US mortgage activity is suddenly slowing down as interest rates climb. The Mortgage Bankers Association (MBA) Mortgage Composite Index showed a sudden drop for the week of February 18, 2022. Seasonally adjusted mortgage application activity dropped 13.1% from the week before. On an unadjusted basis, activity dropped 11% compared to the same week a year earlier. Mortgage application activity breaks down into two distinct segments — purchases and refinancing.
US Mortgage Applications Falls To December 2019 Low
The Mortgage Purchasing index, a.k.a. mortgage applications for home purchases, made a sharp drop recently. Seasonally adjusted applications fell 10% for the week of February 18. Unadjusted applications were 6% lower than the same week last year. “Mortgage applications dropped to their lowest level since December 2019 last week, as mortgage rates continued to inch higher,” said Joel Kan, MBA’s associate VP of forecasting.

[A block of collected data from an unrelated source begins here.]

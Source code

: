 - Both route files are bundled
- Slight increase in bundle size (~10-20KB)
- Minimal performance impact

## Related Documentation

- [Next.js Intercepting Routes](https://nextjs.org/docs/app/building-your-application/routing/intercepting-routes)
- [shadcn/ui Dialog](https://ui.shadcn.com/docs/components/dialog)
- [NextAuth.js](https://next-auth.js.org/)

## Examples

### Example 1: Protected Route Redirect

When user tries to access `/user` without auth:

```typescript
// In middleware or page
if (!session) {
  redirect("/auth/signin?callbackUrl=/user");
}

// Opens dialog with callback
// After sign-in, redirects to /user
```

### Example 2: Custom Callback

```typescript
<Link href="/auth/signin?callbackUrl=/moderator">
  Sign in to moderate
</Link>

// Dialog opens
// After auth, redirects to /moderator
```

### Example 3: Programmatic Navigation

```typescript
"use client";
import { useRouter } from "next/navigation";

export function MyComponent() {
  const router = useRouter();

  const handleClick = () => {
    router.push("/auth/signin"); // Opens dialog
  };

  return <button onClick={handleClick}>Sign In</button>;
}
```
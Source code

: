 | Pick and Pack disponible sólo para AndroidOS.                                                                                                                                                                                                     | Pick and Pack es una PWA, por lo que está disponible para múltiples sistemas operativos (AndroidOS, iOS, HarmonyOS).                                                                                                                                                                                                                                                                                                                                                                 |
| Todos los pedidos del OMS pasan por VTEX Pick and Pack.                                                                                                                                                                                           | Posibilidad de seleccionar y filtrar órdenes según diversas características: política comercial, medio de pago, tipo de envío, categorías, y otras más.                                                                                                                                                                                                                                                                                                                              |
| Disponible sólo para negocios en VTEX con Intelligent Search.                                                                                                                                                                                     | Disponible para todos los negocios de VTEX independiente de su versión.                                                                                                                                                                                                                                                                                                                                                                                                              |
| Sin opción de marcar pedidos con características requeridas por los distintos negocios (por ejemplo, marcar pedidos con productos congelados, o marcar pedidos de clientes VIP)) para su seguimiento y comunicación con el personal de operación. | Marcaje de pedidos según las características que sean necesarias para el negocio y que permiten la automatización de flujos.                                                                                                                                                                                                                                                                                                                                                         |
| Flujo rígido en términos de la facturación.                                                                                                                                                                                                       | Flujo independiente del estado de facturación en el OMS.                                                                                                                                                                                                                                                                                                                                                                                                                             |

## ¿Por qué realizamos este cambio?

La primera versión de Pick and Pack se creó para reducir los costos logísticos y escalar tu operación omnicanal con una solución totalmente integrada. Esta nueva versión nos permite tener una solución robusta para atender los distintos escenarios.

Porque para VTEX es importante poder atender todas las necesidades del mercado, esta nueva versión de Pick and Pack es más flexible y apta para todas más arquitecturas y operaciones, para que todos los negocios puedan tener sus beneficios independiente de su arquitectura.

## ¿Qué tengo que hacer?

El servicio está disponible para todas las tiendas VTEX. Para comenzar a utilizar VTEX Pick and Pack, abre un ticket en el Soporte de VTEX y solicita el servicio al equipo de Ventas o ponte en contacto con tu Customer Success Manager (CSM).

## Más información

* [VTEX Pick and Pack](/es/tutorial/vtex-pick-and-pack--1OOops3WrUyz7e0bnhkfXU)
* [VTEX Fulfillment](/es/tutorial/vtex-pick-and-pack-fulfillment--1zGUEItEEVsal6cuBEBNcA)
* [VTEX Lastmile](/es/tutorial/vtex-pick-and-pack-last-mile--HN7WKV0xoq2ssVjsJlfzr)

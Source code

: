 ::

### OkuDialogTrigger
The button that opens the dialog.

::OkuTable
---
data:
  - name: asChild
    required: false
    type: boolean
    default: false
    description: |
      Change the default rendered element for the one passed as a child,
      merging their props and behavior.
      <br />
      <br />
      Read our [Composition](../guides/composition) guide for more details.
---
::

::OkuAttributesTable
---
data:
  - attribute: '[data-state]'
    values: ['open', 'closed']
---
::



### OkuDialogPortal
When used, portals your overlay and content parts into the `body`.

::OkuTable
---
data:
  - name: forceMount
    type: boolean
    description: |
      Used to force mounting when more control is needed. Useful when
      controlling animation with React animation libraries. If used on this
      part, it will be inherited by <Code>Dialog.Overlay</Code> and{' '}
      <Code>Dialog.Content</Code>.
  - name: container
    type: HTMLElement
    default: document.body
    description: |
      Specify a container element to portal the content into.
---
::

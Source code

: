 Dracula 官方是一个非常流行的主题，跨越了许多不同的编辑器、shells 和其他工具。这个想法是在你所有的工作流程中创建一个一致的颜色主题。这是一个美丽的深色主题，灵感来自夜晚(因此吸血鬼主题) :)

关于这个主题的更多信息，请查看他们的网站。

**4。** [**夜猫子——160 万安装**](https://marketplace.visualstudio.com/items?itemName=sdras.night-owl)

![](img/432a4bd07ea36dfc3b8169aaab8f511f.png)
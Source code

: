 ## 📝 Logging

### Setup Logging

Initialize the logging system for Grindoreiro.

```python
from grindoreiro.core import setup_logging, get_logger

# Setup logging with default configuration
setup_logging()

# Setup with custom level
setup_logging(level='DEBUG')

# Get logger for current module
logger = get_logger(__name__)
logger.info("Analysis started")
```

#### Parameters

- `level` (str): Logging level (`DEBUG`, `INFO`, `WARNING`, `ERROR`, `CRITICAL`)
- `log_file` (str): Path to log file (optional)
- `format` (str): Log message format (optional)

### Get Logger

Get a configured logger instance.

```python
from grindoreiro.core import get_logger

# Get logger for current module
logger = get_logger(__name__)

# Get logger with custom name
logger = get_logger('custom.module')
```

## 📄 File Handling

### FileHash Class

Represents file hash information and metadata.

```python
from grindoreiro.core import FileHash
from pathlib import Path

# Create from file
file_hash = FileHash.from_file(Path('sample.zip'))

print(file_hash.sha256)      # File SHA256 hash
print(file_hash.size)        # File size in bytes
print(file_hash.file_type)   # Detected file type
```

Mortgage Applications For Refinancing Fell 56%
The impact of higher mortgage rates really stands out for mortgage refinancing. The seasonally adjusted index fell 16% for the week of February 18, compared to the previous week. The unadjusted index shows a 56% drop compared to the same week a year before. This is an even faster decline than the purchasing index.
“Higher mortgage rates have quickly shut off refinances, with activity down in six of the first seven weeks of 2022,” said Kan.
US mortgage rates are making a sharp climb since hitting record lows a few months ago. A 30-year fixed-rate mortgage backed by the FHA reached 4.06% last week, up a whole point from a year before. Higher prices, smaller loans, and demand pulled forward for the past two years, is catching up. As credit begins to normalize, activity is expected to slow. Credit is still very far away from actually being normalized, but with such extreme lows it can be felt very fast.